(Activity): Search each line of the data for the word "changes"; copy every line where it is found.
(The input Opens)
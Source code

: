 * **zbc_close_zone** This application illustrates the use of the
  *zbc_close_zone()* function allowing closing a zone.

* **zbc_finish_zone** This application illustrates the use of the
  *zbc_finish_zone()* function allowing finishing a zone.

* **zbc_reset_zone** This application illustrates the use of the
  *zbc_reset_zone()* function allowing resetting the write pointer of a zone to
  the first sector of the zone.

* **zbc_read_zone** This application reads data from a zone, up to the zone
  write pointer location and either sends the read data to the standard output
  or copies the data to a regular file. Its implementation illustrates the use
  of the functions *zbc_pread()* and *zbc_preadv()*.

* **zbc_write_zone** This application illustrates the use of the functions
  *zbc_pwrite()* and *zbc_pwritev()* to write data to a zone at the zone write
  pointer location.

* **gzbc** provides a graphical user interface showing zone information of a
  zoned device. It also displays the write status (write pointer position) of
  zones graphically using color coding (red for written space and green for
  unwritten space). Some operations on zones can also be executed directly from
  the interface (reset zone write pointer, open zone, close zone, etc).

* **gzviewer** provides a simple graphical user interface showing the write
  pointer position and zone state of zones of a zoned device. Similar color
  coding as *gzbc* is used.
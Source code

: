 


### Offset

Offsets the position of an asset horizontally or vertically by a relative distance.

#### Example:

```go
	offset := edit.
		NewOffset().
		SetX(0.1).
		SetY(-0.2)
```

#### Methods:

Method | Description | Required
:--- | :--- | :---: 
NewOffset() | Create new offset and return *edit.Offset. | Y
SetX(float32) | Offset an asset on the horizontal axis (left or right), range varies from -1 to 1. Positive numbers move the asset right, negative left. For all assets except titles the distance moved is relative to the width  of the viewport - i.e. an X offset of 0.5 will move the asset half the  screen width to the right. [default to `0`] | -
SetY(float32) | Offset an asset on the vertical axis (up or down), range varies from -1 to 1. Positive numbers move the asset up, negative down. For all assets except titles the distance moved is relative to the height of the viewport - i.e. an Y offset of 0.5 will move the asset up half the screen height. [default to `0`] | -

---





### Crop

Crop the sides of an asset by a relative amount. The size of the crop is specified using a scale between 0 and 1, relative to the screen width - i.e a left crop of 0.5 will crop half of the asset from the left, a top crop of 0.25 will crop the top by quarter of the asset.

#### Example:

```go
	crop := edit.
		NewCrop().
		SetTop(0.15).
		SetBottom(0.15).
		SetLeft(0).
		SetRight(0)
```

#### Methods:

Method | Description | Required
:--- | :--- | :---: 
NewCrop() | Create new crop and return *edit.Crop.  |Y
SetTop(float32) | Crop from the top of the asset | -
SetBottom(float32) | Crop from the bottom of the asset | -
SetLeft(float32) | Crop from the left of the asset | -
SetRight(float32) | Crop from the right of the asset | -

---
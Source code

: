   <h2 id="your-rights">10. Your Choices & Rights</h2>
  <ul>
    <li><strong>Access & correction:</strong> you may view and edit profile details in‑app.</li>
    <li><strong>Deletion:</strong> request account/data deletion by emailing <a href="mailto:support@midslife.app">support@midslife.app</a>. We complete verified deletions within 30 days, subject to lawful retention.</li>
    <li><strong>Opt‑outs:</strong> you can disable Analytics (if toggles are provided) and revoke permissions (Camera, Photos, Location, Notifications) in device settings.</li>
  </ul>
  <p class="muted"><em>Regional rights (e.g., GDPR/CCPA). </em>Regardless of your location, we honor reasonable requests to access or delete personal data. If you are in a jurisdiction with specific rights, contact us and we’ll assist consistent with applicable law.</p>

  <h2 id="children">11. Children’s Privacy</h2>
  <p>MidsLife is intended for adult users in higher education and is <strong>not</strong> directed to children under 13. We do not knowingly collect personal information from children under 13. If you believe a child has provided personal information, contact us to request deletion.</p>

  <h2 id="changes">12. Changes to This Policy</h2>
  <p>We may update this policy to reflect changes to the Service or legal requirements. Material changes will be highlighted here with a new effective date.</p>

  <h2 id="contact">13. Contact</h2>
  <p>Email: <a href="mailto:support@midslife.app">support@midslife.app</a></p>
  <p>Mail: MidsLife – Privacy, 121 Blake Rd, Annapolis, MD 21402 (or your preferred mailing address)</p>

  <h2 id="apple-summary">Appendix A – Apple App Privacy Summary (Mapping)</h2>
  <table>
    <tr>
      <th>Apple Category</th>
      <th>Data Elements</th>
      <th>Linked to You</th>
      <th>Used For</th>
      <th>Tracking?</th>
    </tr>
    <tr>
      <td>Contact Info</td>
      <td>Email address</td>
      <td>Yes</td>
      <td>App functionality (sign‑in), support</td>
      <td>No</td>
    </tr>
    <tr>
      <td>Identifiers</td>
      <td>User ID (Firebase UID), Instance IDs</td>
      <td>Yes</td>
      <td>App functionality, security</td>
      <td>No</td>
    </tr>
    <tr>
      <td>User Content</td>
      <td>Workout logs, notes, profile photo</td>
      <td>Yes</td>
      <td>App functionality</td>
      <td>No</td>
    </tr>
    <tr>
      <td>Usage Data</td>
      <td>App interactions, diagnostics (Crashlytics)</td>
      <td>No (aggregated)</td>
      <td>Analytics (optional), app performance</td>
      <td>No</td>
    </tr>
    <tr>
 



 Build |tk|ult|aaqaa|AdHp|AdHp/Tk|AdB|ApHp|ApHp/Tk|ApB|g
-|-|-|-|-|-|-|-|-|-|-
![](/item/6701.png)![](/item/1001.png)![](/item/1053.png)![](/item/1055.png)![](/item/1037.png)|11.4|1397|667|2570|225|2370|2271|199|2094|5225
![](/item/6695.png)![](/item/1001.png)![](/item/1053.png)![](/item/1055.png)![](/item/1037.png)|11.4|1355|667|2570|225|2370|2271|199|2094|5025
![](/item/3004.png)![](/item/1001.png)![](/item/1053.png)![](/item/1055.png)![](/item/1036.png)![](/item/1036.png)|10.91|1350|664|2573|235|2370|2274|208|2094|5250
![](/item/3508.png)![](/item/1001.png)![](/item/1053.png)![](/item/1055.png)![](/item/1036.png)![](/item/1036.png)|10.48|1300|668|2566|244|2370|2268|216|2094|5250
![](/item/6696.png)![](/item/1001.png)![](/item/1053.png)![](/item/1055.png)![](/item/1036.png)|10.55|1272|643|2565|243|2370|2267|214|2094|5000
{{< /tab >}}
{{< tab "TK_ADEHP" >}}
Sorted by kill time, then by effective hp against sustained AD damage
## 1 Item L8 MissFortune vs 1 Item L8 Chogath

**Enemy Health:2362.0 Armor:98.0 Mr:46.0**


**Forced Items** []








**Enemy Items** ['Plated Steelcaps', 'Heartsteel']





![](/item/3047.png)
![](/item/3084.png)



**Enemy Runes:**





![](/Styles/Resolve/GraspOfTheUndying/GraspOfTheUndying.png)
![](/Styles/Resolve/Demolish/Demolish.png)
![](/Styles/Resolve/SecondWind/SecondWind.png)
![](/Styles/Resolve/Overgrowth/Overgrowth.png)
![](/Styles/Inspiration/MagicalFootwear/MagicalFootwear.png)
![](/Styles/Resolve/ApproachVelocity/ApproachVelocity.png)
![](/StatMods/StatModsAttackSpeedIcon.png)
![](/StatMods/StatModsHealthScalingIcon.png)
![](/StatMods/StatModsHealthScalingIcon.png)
(The input Closes)
(Task answer):
  <h2 id="changes">12. Changes to This Policy</h2>
  <p>We may update this policy to reflect changes to the Service or legal requirements. Material changes will be highlighted here with a new effective date.</p>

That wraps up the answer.